# Lesson 95 – Doodles Do Algebra

Today we start learning about Least Common Multiple.

The Least Common Multiple is the least quantity that will exactly contain two or more other quanities. This means you can divide the least common multiple by any of the other quanities and there will be no remainder.

DoodleOne gives examples of 2, 3, and 6 that have a least common multiple of 6. You find it by multiplying together all the primes in all the quanities.

The best way to keep track is in a table.

Example:

So the least common multiple of ax, bx, and abc look like

prime              first quantity              second quantity              third quantity

ax              bx              abc

a              factor this out where you can and you get…

x              bx              bc

x              factor this out where you can and you get…

1              b              bc

b              factor this out where you can and you get…

1              1              c

c              factor this out where you can and you get…

1              1              1

now you have the first column with all the primes.
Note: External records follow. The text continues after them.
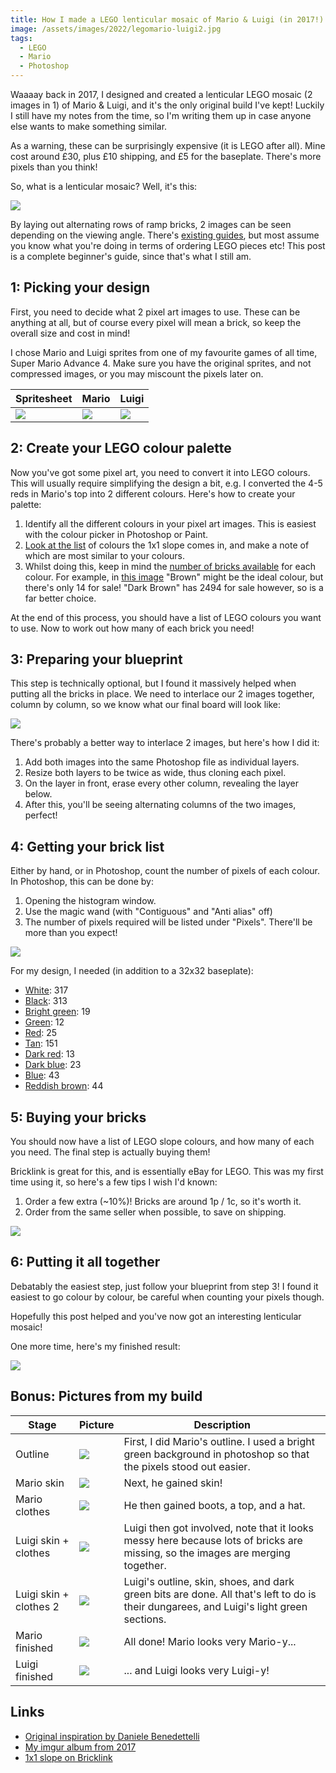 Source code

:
 ```yaml
---
title: How I made a LEGO lenticular mosaic of Mario & Luigi (in 2017!)
image: /assets/images/2022/legomario-luigi2.jpg
tags:
  - LEGO
  - Mario
  - Photoshop
---
```


Waaaay back in 2017, I designed and created a lenticular LEGO mosaic (2 images in 1) of Mario & Luigi, and it's the only original build I've kept! Luckily I still have my notes from the time, so I'm writing them up in case anyone else wants to make something similar.

As a warning, these can be surprisingly expensive (it is LEGO after all). Mine cost around £30, plus £10 shipping, and £5 for the baseplate. There's more pixels than you think!

So, what is a lenticular mosaic? Well, it's this:

![](/assets/images/2022/legomario.gif)

By laying out alternating rows of ramp bricks, 2 images can be seen depending on the viewing angle. There's [existing guides](https://www.instructables.com/Lenticular-Lego/), but most assume you know what you're doing in terms of ordering LEGO pieces etc! This post is a complete beginner's guide, since that's what I still am.

## 1: Picking your design

First, you need to decide what 2 pixel art images to use. These can be anything at all, but of course every pixel will mean a brick, so keep the overall size and cost in mind!

I chose Mario and Luigi sprites from one of my favourite games of all time, Super Mario Advance 4. Make sure you have the original sprites, and not compressed images, or you may miscount the pixels later on.

| Spritesheet                                                                                           | Mario                                        | Luigi                                        |
| ----------------------------------------------------------------------------------------------------- | -------------------------------------------- | -------------------------------------------- |
| [![](/assets/images/2022/legomario-sprites-thumbnail.png)](/assets/images/2022/legomario-sprites.png) | ![](/assets/images/2022/legomario-mario.png) | ![](/assets/images/2022/legomario-luigi.png) |

## 2: Create your LEGO colour palette

Now you've got some pixel art, you need to convert it into LEGO colours. This will usually require simplifying the design a bit, e.g. I converted the 4-5 reds in Mario's top into 2 different colours. Here's how to create your palette:

1. Identify all the different colours in your pixel art images. This is easiest with the colour picker in Photoshop or Paint.
2. [Look at the list](https://www.bricklink.com/catalogColors.asp?itemType=P&itemNo=54200&v=2) of colours the 1x1 slope comes in, and make a note of which are most similar to your colours.
3. Whilst doing this, keep in mind the [number of bricks available](https://www.bricklink.com/v2/catalog/catalogitem.page?P=54200#T=C&C=74) for each colour. For example, in [this image](/assets/images/2022/legomario-colours.png) "Brown" might be the ideal colour, but there's only 14 for sale! "Dark Brown" has 2494 for sale however, so is a far better choice.

At the end of this process, you should have a list of LEGO colours you want to use. Now to work out how many of each brick you need!

## 3: Preparing your blueprint

This step is technically optional, but I found it massively helped when putting all the bricks in place. We need to interlace our 2 images together, column by column, so we know what our final board will look like:

![](/assets/images/2022/legomario-interlaced.png)

There's probably a better way to interlace 2 images, but here's how I did it:

1. Add both images into the same Photoshop file as individual layers.
2. Resize both layers to be twice as wide, thus cloning each pixel.
3. On the layer in front, erase every other column, revealing the layer below.
4. After this, you'll be seeing alternating columns of the two images, perfect!

## 4: Getting your brick list

Either by hand, or in Photoshop, count the number of pixels of each colour. In Photoshop, this can be done by:

1. Opening the histogram window.
2. Use the magic wand (with "Contiguous" and "Anti alias" off)
3. The number of pixels required will be listed under "Pixels". There'll be more than you expect!

![](/assets/images/2022/legomario-histogram.png)

For my design, I needed (in addition to a 32x32 baseplate):

- [White](https://www.bricklink.com/v2/catalog/catalogitem.page?P=54200&idColor=1#T=S&C=1&O=%7B%22color%22:1,%22iconly%22:0%7D): 317
- [Black](https://www.bricklink.com/v2/catalog/catalogitem.page?P=54200&idColor=11#T=S&C=11&O=%7B%22color%22:11,%22iconly%22:0%7D): 313
- [Bright green](https://www.bricklink.com/v2/catalog/catalogitem.page?P=54200&idColor=36#T=S&C=36&O=%7B%22color%22:36,%22iconly%22:0%7D): 19
- [Green](https://www.bricklink.com/v2/catalog/catalogitem.page?P=54200&idColor=6#T=S&C=6&O=%7B%22color%22:6,%22iconly%22:0%7D): 12
- [Red](https://www.bricklink.com/v2/catalog/catalogitem.page?P=54200&idColor=5#T=S&C=5&O=%7B%22color%22:5,%22iconly%22:0%7D): 25
- [Tan](https://www.bricklink.com/v2/catalog/catalogitem.page?P=54200&idColor=2#T=S&C=2&O=%7B%22color%22:2,%22iconly%22:0%7D): 151
- [Dark red](https://www.bricklink.com/v2/catalog/catalogitem.page?P=54200&idColor=59#T=S&C=59&O=%7B%22color%22:59,%22iconly%22:0%7D): 13
- [Dark blue](https://www.bricklink.com/v2/catalog/catalogitem.page?P=54200&idColor=63#T=S&C=63&O=%7B%22color%22:63,%22iconly%22:0%7D): 23
- [Blue](https://www.bricklink.com/v2/catalog/catalogitem.page?P=54200&idColor=7#T=S&C=7&O=%7B%22color%22:7,%22iconly%22:0%7D): 43
- [Reddish brown](https://www.bricklink.com/v2/catalog/catalogitem.page?P=54200&idColor=88#T=S&C=88&O=%7B%22color%22:88,%22iconly%22:0%7D): 44

## 5: Buying your bricks

You should now have a list of LEGO slope colours, and how many of each you need. The final step is actually buying them!

Bricklink is great for this, and is essentially eBay for LEGO. This was my first time using it, so here's a few tips I wish I'd known:

1. Order a few extra (~10%)! Bricks are around 1p / 1c, so it's worth it.
2. Order from the same seller when possible, to save on shipping.

![](/assets/images/2022/legomario-bricklink.png)

## 6: Putting it all together

Debatably the easiest step, just follow your blueprint from step 3! I found it easiest to go colour by colour, be careful when counting your pixels though.

Hopefully this post helped and you've now got an interesting lenticular mosaic!

One more time, here's my finished result:

![](/assets/images/2022/legomario.gif)

## Bonus: Pictures from my build

| Stage                  | Picture                                                                                                   | Description                                                                                                                             |
| ---------------------- | --------------------------------------------------------------------------------------------------------- | --------------------------------------------------------------------------------------------------------------------------------------- |
| Outline                | [![](/assets/images/2022/legomario-outline-thumbnail.jpg)](/assets/images/2022/legomario-outline.jpg)     | First, I did Mario's outline. I used a bright green background in photoshop so that the pixels stood out easier.                        |
| Mario skin             | [![](/assets/images/2022/legomario-skin-thumbnail.jpg)](/assets/images/2022/legomario-skin.jpg)           | Next, he gained skin!                                                                                                                   |
| Mario clothes          | [![](/assets/images/2022/legomario-clothes-thumbnail.jpg)](/assets/images/2022/legomario-clothes.jpg)     | He then gained boots, a top, and a hat.                                                                                                 |
| Luigi skin + clothes   | [![](/assets/images/2022/legomario-luigi1-thumbnail.jpg)](/assets/images/2022/legomario-luigi1.jpg)       | Luigi then got involved, note that it looks messy here because lots of bricks are missing, so the images are merging together.          |
| Luigi skin + clothes 2 | [![](/assets/images/2022/legomario-luigi2-thumbnail.jpg)](/assets/images/2022/legomario-luigi2.jpg)       | Luigi's outline, skin, shoes, and dark green bits are done. All that's left to do is their dungarees, and Luigi's light green sections. |
| Mario finished         | [![](/assets/images/2022/legomario-finished1-thumbnail.jpg)](/assets/images/2022/legomario-finished1.jpg) | All done! Mario looks very Mario-y...                                                                                                   |
| Luigi finished         | [![](/assets/images/2022/legomario-finished2-thumbnail.jpg)](/assets/images/2022/legomario-finished2.jpg) | ... and Luigi looks very Luigi-y!                                                                                                       |

## Links

- [Original inspiration by Daniele Benedettelli](https://robotics.benedettelli.com/lego-lenticular-mosaic/)
- [My imgur album from 2017](https://imgur.com/gallery/GI8Cs)
- [1x1 slope on Bricklink](https://www.bricklink.com/v2/catalog/catalogitem.page?P=54200#T=C&C=74)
The Least Common Multiple is all those primes multiplied together: axbc.

1.

prime              first quantity              second quantity              third quantity

$4a^2$              $3a^3x$              $6ax^2y^3$

3              factor this out where you can and you get…

$4a^2$              $a^3x$              $2ax^2y^3$

2              factor this out where you can and you get…

$2a^2$              $a^3x$              $ax^2y^3$

2              factor this out where you can and you get…

$a^2$              $a^3x$              $ax^2y^3$

a              factor this out where you can and you get…

$a$              $a^2x$              $x^2y^3$

a              factor this out where you can and you get…

$1$              $ax$              $x^2y^3$

a              factor this out where you can and you get…

$1$              $x$              $x^2y^3$

x              factor this out where you can and you get…

$1$              $1$              $xy^3$

x              factor this out where you can and you get…

$1$              $1$              $y^3$

y              factor this out where you can and you get…

$1$              $1$              $y^2$

y              factor this out where you can and you get…

$1$              $1$              $y$

y              factor this out where you can and you get…

$1$              $1$              $1$

So the Least Common Multiple is $3*2*2*a*a*a*x*x*y*y*y=12a^3x^2y^3$

2. $2*2*2*3*a*a*a*x*x*x*x*y*y=24a^3x^4y^2$

3. $2*2*3*3*c*c*c*n*n*n*n*x*x*x*z=36c^3n^4x^3z$

4. $2*3*3*5*c*x*x*x*z*z*z*z=60cx^3z^4$